§ What is required
Your answer should be the number of lines in the listing that hold the string "move", with no other words.
........
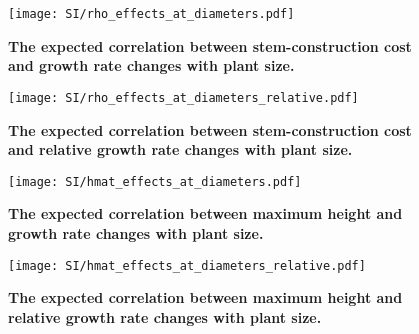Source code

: \documentclass[10pt,twoside]{article}\usepackage[]{graphicx}\usepackage[]{color}
\begin{document}
\begin{figure}[ht]
\centering
\texttt{[image: SI/rho\_effects\_at\_diameters.pdf]}
\caption{\textbf{The expected correlation between stem-construction cost
and growth rate changes with plant size.} \label{f-rho_growth_size}}
\end{figure}

\begin{figure}[ht]
\centering
\texttt{[image: SI/rho\_effects\_at\_diameters\_relative.pdf]}
\caption{\textbf{The expected correlation between stem-construction cost
and relative growth rate changes with plant size.}
\label{f-rho_growth_size_relative}}
\end{figure}

\begin{figure}[ht]
\centering
\texttt{[image: SI/hmat\_effects\_at\_diameters.pdf]}
\caption{\textbf{The expected correlation between maximum height and
growth rate changes with plant size.} \label{f-hmat_growth_size}}
\end{figure}

\begin{figure}[ht]
\centering
\texttt{[image: SI/hmat\_effects\_at\_diameters\_relative.pdf]}
\caption{\textbf{The expected correlation between maximum height and
relative growth rate changes with plant size.}
\label{f-hmat_growth_size_relative}}
\end{figure}




\clearpage


\end{document}
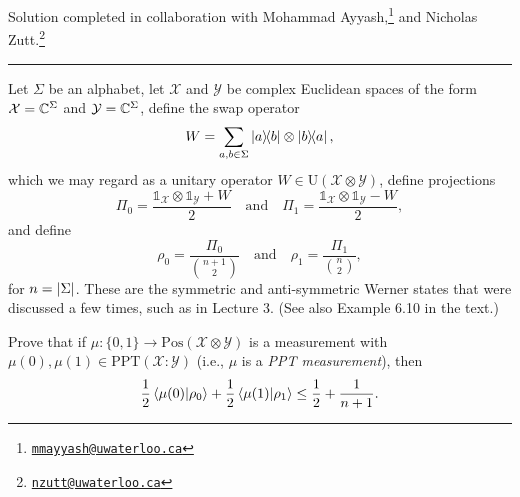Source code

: \documentclass[boxes,pages,color=SeaGreen]{homework}
\newcommand{\collab}[1]{\footnote{\href{mailto:#1}{\texttt{#1}}}}
\newcommand{\X}{\mathcal{X}}
\newcommand{\Y}{\mathcal{Y}}
\newcommand{\I}{\mathbb{1}}
\newcommand{\Pos}{\mathrm{Pos}}
\newcommand{\Unitary}{\mathrm{U}}
\newcommand{\PPT}{\mathrm{PPT}}
\begin{document}
\noindent Solution completed in collaboration with Mohammad Ayyash,\collab{mmayyash@uwaterloo.ca} and Nicholas Zutt.\collab{nzutt@uwaterloo.ca}

{\noindent\color{SeaGreen!30}\rule{\textwidth}{1.5pt}}

\begin{solution}
\end{solution}

\begin{problem}
Let $\Sigma$ be an alphabet, let $\X$ and $\Y$ be complex Euclidean spaces of
the form $\X = \C^{\Sigma}$ and $\Y = \C^{\Sigma}$, define the
swap operator
\[
  W = \sum_{a,b\in\Sigma} \ketbra{a}{b} \otimes \ketbra{b}{a},
\]
which we may regard as a unitary operator $W\in\Unitary(\X\otimes\Y)$,
define projections
\[
  \Pi_0 = \frac{\I_{\X} \otimes \I_{\Y} + W}{2}
  \quad\text{and}\quad
  \Pi_1 = \frac{\I_{\X} \otimes \I_{\Y} - W}{2},
\]
and define
\[
  \rho_0 = \frac{\Pi_0}{\binom{n+1}{2}}
  \quad\text{and}\quad
  \rho_1 = \frac{\Pi_1}{\binom{n}{2}},
\]
for $n = \abs{\Sigma}$.
These are the symmetric and anti-symmetric Werner states that were discussed
a few times, such as in Lecture 3.
(See also Example 6.10 in the text.)

Prove that if $\mu: \{0,1\} \rightarrow \Pos(\X\otimes\Y)$ is a measurement with
$\mu(0), \mu(1) \in \PPT(\X \mathbin{:} \Y)$ (i.e., $\mu$ is a
\emph{PPT measurement}), then
\[
  \frac{1}{2}\ip{\mu(0)}{\rho_0} + \frac{1}{2}\ip{\mu(1)}{\rho_1}
  \leq \frac{1}{2} + \frac{1}{n+1}.
\]
\end{problem}
\end{document}
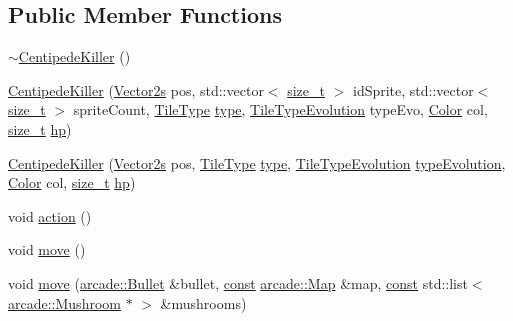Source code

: \subsection*{Public Member Functions}
\begin{DoxyCompactItemize}
\item 
\hyperlink{classarcade_1_1_centipede_killer_a2f994586c1a35bfbed329cfdbb3de940}{$\sim$\-Centipede\-Killer} ()
\item 
\hyperlink{classarcade_1_1_centipede_killer_ae0d974f8840ba720a1b105f58b3990e5}{Centipede\-Killer} (\hyperlink{namespacearcade_a8e527f7400fbff9c38dc31e0a3dd06a1}{Vector2s} pos, std\-::vector$<$ \hyperlink{nc__alloc_8h_a7b60c5629e55e8ec87a4547dd4abced4}{size\-\_\-t} $>$ id\-Sprite, std\-::vector$<$ \hyperlink{nc__alloc_8h_a7b60c5629e55e8ec87a4547dd4abced4}{size\-\_\-t} $>$ sprite\-Count, \hyperlink{namespacearcade_a61ba576694ea309cdf2b4b66902408ca}{Tile\-Type} \hyperlink{classarcade_1_1_entity_ae7c84a1d8dfb2e2581a745f3743409c5}{type}, \hyperlink{namespacearcade_a2e0a64a64203f78c9efb84a1475a8cf4}{Tile\-Type\-Evolution} type\-Evo, \hyperlink{unionarcade_1_1_color}{Color} col, \hyperlink{nc__alloc_8h_a7b60c5629e55e8ec87a4547dd4abced4}{size\-\_\-t} \hyperlink{classarcade_1_1_a_living_entity_a47a3ed7e55199abbf84e2b80eb9df233}{hp})
\item 
\hyperlink{classarcade_1_1_centipede_killer_a0815f759baed7fb5009e6f58c7100ca7}{Centipede\-Killer} (\hyperlink{namespacearcade_a8e527f7400fbff9c38dc31e0a3dd06a1}{Vector2s} pos, \hyperlink{namespacearcade_a61ba576694ea309cdf2b4b66902408ca}{Tile\-Type} \hyperlink{classarcade_1_1_entity_ae7c84a1d8dfb2e2581a745f3743409c5}{type}, \hyperlink{namespacearcade_a2e0a64a64203f78c9efb84a1475a8cf4}{Tile\-Type\-Evolution} \hyperlink{classarcade_1_1_entity_a01a2fd9e95413166c79f680995a9cf3a}{type\-Evolution}, \hyperlink{unionarcade_1_1_color}{Color} col, \hyperlink{nc__alloc_8h_a7b60c5629e55e8ec87a4547dd4abced4}{size\-\_\-t} \hyperlink{classarcade_1_1_a_living_entity_a47a3ed7e55199abbf84e2b80eb9df233}{hp})
\item 
void \hyperlink{classarcade_1_1_centipede_killer_a20731fd4c7998cc7110b03e2ba1b18ef}{action} ()
\item 
void \hyperlink{classarcade_1_1_centipede_killer_a0535da7ea61e90ee69d38db7570ea11a}{move} ()
\item 
void \hyperlink{classarcade_1_1_centipede_killer_aafd52361896a54727a6a0cb9df9ddbdf}{move} (\hyperlink{classarcade_1_1_bullet}{arcade\-::\-Bullet} \&bullet, \hyperlink{term__entry_8h_a57bd63ce7f9a353488880e3de6692d5a}{const} \hyperlink{classarcade_1_1_map}{arcade\-::\-Map} \&map, \hyperlink{term__entry_8h_a57bd63ce7f9a353488880e3de6692d5a}{const} std\-::list$<$ \hyperlink{classarcade_1_1_mushroom}{arcade\-::\-Mushroom} $\ast$ $>$ \&mushrooms)

\end{DoxyCompactItemize}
........
§ Response below
2